* **EXERCISE PROMPT**
Go through the following data and transcribe exactly the stretch of lines from the one holding "title: 决策树整理（六）-----CART树的剪枝" to the one holding "我们来捋一捋这段话，为什么g", both included.
** Opening AVAILABLE DATA block **
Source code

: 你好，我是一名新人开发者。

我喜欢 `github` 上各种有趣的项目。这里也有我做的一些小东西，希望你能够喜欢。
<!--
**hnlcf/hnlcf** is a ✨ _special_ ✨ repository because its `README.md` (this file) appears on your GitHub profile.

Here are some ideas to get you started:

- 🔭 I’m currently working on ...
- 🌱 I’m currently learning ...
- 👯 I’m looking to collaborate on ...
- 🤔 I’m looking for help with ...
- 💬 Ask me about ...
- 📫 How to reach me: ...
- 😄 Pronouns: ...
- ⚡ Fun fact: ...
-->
** Closing AVAILABLE DATA block **
** Opening AVAILABLE DATA block **
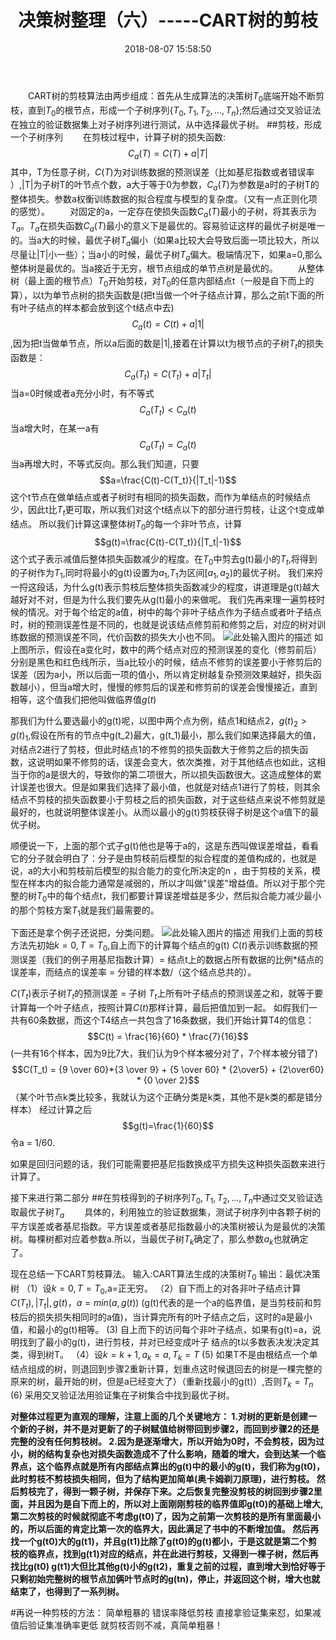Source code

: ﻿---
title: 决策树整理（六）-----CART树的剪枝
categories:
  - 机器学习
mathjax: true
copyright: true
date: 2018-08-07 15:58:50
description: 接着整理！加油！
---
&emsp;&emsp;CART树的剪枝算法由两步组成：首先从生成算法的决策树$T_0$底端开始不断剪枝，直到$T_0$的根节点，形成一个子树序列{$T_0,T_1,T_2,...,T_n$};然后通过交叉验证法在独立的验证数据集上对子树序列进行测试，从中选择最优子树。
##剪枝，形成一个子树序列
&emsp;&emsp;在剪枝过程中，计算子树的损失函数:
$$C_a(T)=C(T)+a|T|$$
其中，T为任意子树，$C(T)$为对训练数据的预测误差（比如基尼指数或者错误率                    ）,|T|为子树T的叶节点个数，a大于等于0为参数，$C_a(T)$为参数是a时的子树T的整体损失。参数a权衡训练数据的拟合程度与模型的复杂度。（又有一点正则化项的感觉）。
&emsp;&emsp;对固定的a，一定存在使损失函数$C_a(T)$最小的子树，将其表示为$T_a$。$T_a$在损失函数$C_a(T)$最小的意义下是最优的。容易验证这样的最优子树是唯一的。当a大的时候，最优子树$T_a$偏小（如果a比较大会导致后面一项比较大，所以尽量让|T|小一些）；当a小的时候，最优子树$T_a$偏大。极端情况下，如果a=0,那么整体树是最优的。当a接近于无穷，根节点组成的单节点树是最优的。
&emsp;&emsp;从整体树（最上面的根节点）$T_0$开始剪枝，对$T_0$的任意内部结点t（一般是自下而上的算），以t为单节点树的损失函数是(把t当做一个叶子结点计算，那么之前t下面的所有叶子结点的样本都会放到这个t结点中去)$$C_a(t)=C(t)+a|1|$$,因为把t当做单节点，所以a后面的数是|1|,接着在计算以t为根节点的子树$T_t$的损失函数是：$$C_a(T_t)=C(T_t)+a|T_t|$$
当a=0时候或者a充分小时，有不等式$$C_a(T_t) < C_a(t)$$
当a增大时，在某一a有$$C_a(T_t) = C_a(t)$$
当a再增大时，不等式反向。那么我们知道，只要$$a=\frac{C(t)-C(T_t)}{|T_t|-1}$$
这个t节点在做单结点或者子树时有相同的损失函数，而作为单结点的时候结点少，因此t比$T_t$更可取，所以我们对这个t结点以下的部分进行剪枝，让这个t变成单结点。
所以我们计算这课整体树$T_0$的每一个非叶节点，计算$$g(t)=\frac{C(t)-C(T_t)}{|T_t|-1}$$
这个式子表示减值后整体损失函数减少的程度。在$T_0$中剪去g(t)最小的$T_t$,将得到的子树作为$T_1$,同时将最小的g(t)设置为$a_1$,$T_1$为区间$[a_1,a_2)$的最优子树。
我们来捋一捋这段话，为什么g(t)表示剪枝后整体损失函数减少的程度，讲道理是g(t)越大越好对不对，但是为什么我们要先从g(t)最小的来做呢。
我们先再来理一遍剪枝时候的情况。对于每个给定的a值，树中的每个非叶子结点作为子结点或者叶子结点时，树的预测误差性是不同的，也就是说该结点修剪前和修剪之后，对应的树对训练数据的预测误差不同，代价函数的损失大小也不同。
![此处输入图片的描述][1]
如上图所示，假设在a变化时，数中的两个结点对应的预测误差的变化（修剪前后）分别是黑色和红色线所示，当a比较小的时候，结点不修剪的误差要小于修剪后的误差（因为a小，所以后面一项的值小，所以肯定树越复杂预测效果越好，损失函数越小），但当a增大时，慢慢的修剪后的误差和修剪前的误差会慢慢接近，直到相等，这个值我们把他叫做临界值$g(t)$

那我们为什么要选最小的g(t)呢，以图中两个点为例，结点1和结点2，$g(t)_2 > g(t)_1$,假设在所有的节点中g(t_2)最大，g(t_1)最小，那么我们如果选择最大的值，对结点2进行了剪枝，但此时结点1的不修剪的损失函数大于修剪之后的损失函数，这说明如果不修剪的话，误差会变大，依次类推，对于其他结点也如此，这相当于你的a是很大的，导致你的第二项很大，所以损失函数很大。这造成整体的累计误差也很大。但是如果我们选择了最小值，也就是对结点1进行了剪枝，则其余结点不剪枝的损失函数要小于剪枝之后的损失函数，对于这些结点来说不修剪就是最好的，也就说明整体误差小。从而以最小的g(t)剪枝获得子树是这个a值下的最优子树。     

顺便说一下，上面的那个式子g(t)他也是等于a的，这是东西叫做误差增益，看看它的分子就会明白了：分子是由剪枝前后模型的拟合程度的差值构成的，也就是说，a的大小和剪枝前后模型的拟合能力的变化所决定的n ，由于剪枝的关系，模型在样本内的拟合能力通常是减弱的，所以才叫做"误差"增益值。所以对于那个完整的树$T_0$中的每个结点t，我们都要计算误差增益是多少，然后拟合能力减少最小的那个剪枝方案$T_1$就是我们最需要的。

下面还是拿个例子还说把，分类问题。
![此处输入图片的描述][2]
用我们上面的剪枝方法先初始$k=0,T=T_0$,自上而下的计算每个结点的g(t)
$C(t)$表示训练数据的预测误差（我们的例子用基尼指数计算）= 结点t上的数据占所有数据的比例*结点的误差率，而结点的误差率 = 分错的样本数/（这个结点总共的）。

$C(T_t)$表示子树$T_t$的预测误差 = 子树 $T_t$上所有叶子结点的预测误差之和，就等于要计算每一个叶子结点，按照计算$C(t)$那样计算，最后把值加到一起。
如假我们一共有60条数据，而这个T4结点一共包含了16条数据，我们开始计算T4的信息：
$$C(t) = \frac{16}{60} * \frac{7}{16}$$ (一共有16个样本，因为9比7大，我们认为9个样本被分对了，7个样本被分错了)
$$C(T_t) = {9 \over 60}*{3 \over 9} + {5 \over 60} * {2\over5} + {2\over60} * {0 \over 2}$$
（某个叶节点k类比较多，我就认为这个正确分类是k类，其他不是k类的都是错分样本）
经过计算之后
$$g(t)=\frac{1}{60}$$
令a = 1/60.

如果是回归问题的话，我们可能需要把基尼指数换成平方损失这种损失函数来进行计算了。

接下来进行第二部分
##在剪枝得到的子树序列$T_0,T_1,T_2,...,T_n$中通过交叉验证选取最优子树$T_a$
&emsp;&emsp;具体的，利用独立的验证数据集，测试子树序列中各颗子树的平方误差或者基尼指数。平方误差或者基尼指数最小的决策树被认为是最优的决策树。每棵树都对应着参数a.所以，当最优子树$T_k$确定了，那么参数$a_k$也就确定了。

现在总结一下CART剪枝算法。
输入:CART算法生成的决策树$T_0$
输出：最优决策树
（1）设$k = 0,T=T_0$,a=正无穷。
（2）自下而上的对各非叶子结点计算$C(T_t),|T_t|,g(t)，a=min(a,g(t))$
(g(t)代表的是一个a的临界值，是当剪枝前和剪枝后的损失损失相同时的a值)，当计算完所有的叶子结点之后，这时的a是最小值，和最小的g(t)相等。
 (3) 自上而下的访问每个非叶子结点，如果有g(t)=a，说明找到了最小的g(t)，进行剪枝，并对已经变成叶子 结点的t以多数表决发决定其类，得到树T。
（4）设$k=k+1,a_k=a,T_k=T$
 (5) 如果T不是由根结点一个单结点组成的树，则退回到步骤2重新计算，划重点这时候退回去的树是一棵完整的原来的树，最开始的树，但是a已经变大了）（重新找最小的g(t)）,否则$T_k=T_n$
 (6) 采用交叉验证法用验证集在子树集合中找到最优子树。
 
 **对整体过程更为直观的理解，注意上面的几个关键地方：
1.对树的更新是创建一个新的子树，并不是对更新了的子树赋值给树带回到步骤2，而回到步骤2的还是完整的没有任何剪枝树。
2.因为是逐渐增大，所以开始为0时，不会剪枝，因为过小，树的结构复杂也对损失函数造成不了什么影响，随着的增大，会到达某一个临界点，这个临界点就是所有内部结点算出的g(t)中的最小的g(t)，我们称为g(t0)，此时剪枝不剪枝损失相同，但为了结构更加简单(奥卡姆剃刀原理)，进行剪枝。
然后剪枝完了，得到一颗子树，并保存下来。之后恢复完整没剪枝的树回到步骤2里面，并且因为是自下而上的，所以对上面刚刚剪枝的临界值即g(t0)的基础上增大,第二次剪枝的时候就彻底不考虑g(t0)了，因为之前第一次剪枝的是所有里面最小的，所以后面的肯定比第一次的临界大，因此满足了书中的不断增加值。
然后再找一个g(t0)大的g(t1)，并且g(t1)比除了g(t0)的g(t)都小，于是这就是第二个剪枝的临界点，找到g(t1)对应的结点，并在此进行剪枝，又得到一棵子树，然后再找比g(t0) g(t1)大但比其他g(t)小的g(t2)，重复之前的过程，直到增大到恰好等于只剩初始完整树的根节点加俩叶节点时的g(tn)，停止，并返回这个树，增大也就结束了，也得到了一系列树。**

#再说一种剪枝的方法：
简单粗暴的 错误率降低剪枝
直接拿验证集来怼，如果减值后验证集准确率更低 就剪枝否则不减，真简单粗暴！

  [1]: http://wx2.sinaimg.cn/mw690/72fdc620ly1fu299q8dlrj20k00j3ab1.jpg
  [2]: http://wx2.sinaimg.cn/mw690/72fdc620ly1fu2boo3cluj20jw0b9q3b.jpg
** Closing AVAILABLE DATA block **
* **WORKED SOLUTION**
title: 决策树整理（六）-----CART树的剪枝
categories:
  - 机器学习
mathjax: true
copyright: true
date: 2018-08-07 15:58:50
description: 接着整理！加油！
---
&emsp;&emsp;CART树的剪枝算法由两步组成：首先从生成算法的决策树$T_0$底端开始不断剪枝，直到$T_0$的根节点，形成一个子树序列{$T_0,T_1,T_2,...,T_n$};然后通过交叉验证法在独立的验证数据集上对子树序列进行测试，从中选择最优子树。
##剪枝，形成一个子树序列
&emsp;&emsp;在剪枝过程中，计算子树的损失函数:
$$C_a(T)=C(T)+a|T|$$
其中，T为任意子树，$C(T)$为对训练数据的预测误差（比如基尼指数或者错误率                    ）,|T|为子树T的叶节点个数，a大于等于0为参数，$C_a(T)$为参数是a时的子树T的整体损失。参数a权衡训练数据的拟合程度与模型的复杂度。（又有一点正则化项的感觉）。
&emsp;&emsp;对固定的a，一定存在使损失函数$C_a(T)$最小的子树，将其表示为$T_a$。$T_a$在损失函数$C_a(T)$最小的意义下是最优的。容易验证这样的最优子树是唯一的。当a大的时候，最优子树$T_a$偏小（如果a比较大会导致后面一项比较大，所以尽量让|T|小一些）；当a小的时候，最优子树$T_a$偏大。极端情况下，如果a=0,那么整体树是最优的。当a接近于无穷，根节点组成的单节点树是最优的。
&emsp;&emsp;从整体树（最上面的根节点）$T_0$开始剪枝，对$T_0$的任意内部结点t（一般是自下而上的算），以t为单节点树的损失函数是(把t当做一个叶子结点计算，那么之前t下面的所有叶子结点的样本都会放到这个t结点中去)$$C_a(t)=C(t)+a|1|$$,因为把t当做单节点，所以a后面的数是|1|,接着在计算以t为根节点的子树$T_t$的损失函数是：$$C_a(T_t)=C(T_t)+a|T_t|$$
当a=0时候或者a充分小时，有不等式$$C_a(T_t) < C_a(t)$$
当a增大时，在某一a有$$C_a(T_t) = C_a(t)$$
当a再增大时，不等式反向。那么我们知道，只要$$a=\frac{C(t)-C(T_t)}{|T_t|-1}$$
这个t节点在做单结点或者子树时有相同的损失函数，而作为单结点的时候结点少，因此t比$T_t$更可取，所以我们对这个t结点以下的部分进行剪枝，让这个t变成单结点。
所以我们计算这课整体树$T_0$的每一个非叶节点，计算$$g(t)=\frac{C(t)-C(T_t)}{|T_t|-1}$$
这个式子表示减值后整体损失函数减少的程度。在$T_0$中剪去g(t)最小的$T_t$,将得到的子树作为$T_1$,同时将最小的g(t)设置为$a_1$,$T_1$为区间$[a_1,a_2)$的最优子树。
我们来捋一捋这段话，为什么g(t)表示剪枝后整体损失函数减少的程度，讲道理是g(t)越大越好对不对，但是为什么我们要先从g(t)最小的来做呢。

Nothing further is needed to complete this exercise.